François Barcelo : Travail au noir
Livres

François Barcelo : Travail au noir

François Barcelo publie son dix-huitième livre, Cadavres, chez Gallimard, devenant le premier Québécois à entrer dans la Série noire. Les Français sont en retard d’un train: il y a dix-sept ans que l’auteur d’Agénor, Agénor, Agénor et Agénor nous honore de son imagination et de sa prose savoureuse…
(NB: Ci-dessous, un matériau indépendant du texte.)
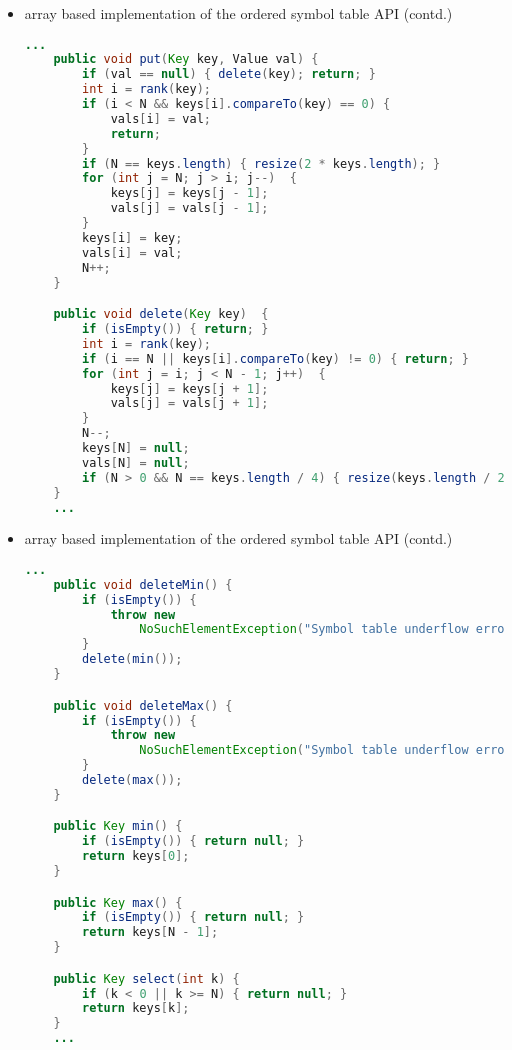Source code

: \documentclass[8pt,a4paper,compress]{beamer}
\begin{document}
\begin{frame}[fragile]
\begin{itemize}
\item array based implementation of the ordered symbol table API (contd.)
\begin{lstlisting}[language=Java]
    ...
    public void put(Key key, Value val) {
        if (val == null) { delete(key); return; }
        int i = rank(key);
        if (i < N && keys[i].compareTo(key) == 0) {
            vals[i] = val;
            return;
        }
        if (N == keys.length) { resize(2 * keys.length); }
        for (int j = N; j > i; j--)  {
            keys[j] = keys[j - 1];
            vals[j] = vals[j - 1];
        }
        keys[i] = key;
        vals[i] = val;
        N++;
    } 

    public void delete(Key key)  {
        if (isEmpty()) { return; }
        int i = rank(key);
        if (i == N || keys[i].compareTo(key) != 0) { return; }
        for (int j = i; j < N - 1; j++)  {
            keys[j] = keys[j + 1];
            vals[j] = vals[j + 1];
        }
        N--;
        keys[N] = null; 
        vals[N] = null;
        if (N > 0 && N == keys.length / 4) { resize(keys.length / 2); }
    } 
    ...
\end{lstlisting}
\end{itemize}
\end{frame}

\begin{frame}[fragile]
\begin{itemize}
\item array based implementation of the ordered symbol table API (contd.)
\begin{lstlisting}[language=Java]
    ...    
    public void deleteMin() {
        if (isEmpty()) { 
            throw new 
                NoSuchElementException("Symbol table underflow error");
        }
        delete(min());
    }

    public void deleteMax() {
        if (isEmpty()) { 
            throw new 
                NoSuchElementException("Symbol table underflow error");
        }
        delete(max());
    }

    public Key min() {
        if (isEmpty()) { return null; }
        return keys[0]; 
    }

    public Key max() {
        if (isEmpty()) { return null; }
        return keys[N - 1];
    }

    public Key select(int k) {
        if (k < 0 || k >= N) { return null; }
        return keys[k];
    }
    ...
\end{lstlisting}
\end{itemize}
\end{frame}
\end{document}
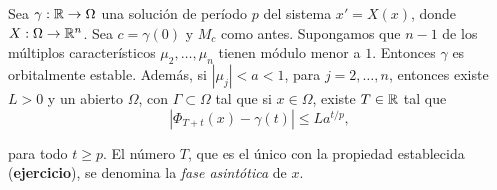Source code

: \begin{teorema}{}
 Sea $\gamma:\mathbb{R}\to\Omega$ una solución de período $p$ del sistema $x'=X(x)$, donde $X:\Omega\to \mathbb{R}^n$. Sea $c=\gamma(0)$ y $M_c$ como antes. Supongamos que $n-1$ de los múltiplos 
 característicos $\mu_2,\ldots,\mu_n$ tienen módulo menor a $1$. Entonces $\gamma$ es orbitalmente estable. Además, si $|\mu_j|<a<1$, para $j=2,\ldots,n$, entonces 
 existe $L>0$ y un abierto $\Omega$, con $\Gamma\subset\Omega$ tal que si $x\in\Omega$, existe $T\in\mathbb{R}$ tal que
 \begin{equation}\label{est_asi}
  |\Phi_{T+t}(x)-\gamma(t)|\leq La^{t/p},
 \end{equation}

 para todo $t\geq p$. El número $T$, que es  el único con la propiedad establecida (\textbf{ejercicio}), se denomina la \emph{fase asintótica} de $x$.
 
\end{teorema}



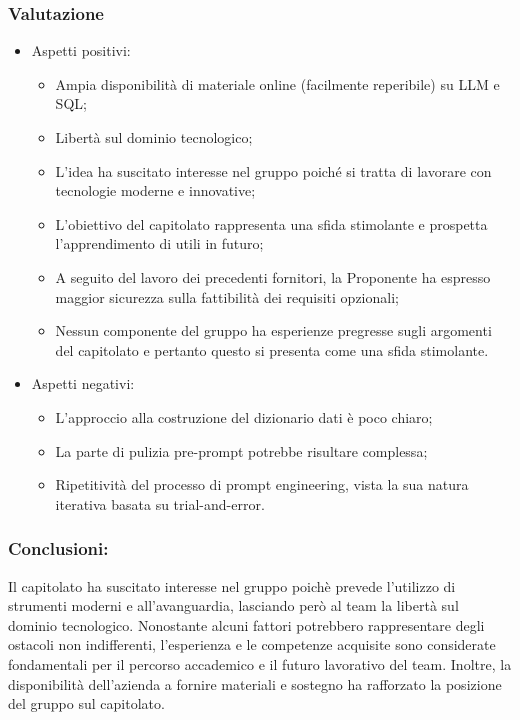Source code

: \subsubsection{Valutazione}
\begin{itemize}
  \item Aspetti positivi:
  \begin{itemize}
    \item Ampia disponibilità di materiale online (facilmente reperibile) su LLM e SQL;
    \item Libertà sul dominio tecnologico;
    \item L’idea ha suscitato interesse nel gruppo poiché si tratta di lavorare con tecnologie moderne e innovative;
    \item L’obiettivo del capitolato rappresenta una sfida stimolante e prospetta l’apprendimento di  utili in futuro;
    \item A seguito del lavoro dei precedenti fornitori, la Proponente ha espresso maggior sicurezza sulla fattibilità dei requisiti opzionali;
    \item Nessun componente del gruppo ha esperienze pregresse sugli argomenti del capitolato e pertanto questo si presenta come una sfida stimolante.
  \end{itemize}
  \item Aspetti negativi:
  \begin{itemize}
    \item L’approccio alla costruzione del dizionario dati è poco chiaro;
    \item La parte di pulizia pre-prompt potrebbe risultare complessa;
    \item Ripetitività del processo di prompt engineering, vista la sua natura iterativa basata su trial-and-error.
  \end{itemize}
\end{itemize}

\subsubsection{Conclusioni:}
Il capitolato ha suscitato interesse nel gruppo poichè prevede l'utilizzo di strumenti moderni e all'avanguardia, lasciando però al team la libertà sul dominio tecnologico. Nonostante alcuni fattori potrebbero rappresentare degli ostacoli non indifferenti, l'esperienza e le competenze acquisite sono considerate fondamentali per il percorso accademico e il futuro lavorativo del team. Inoltre, la disponibilità dell'azienda a fornire materiali e sostegno ha rafforzato la posizione del gruppo sul capitolato.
L’homme est auteur de quatorze romans, d’un recueil de nouvelles, un livre jeunesse, et même d’un guide de parcours pour la course à pied, du temps qu’il vivait sur le Plateau Mont-Royal. Aujourd’hui, François Barcelo sillonne les routes montérégiennes à bicyclette (il habite Saint-Antoine-sur-Richelieu depuis six ans et demi), et c’est au détour d’un petit chemin qu’il a vu l’un des lieux où se déroulerait son Cadavres, roman noir publié chez Gallimard, dans la populaire mais non moins prestigieuse Série noire, devenant le premier Québécois (on va en revenir un jour de ces exploits dans la vieille mère patrie) à publier chez l’éditeur français, avec un tirage initial de six mille exemplaires. «Bien sûr que ça fait plaisir, je ne peux pas le nier, avoue Barcelo sans fausse modestie. Mais ce n’est quand même pas la consécration. Si j’étais publié sous la couverture blanche, peut-être. Tandis que la Série noire, c’est quand même du roman de genre, je ne veux pas pavoiser, ça ne fait pas de moi un grand écrivain.»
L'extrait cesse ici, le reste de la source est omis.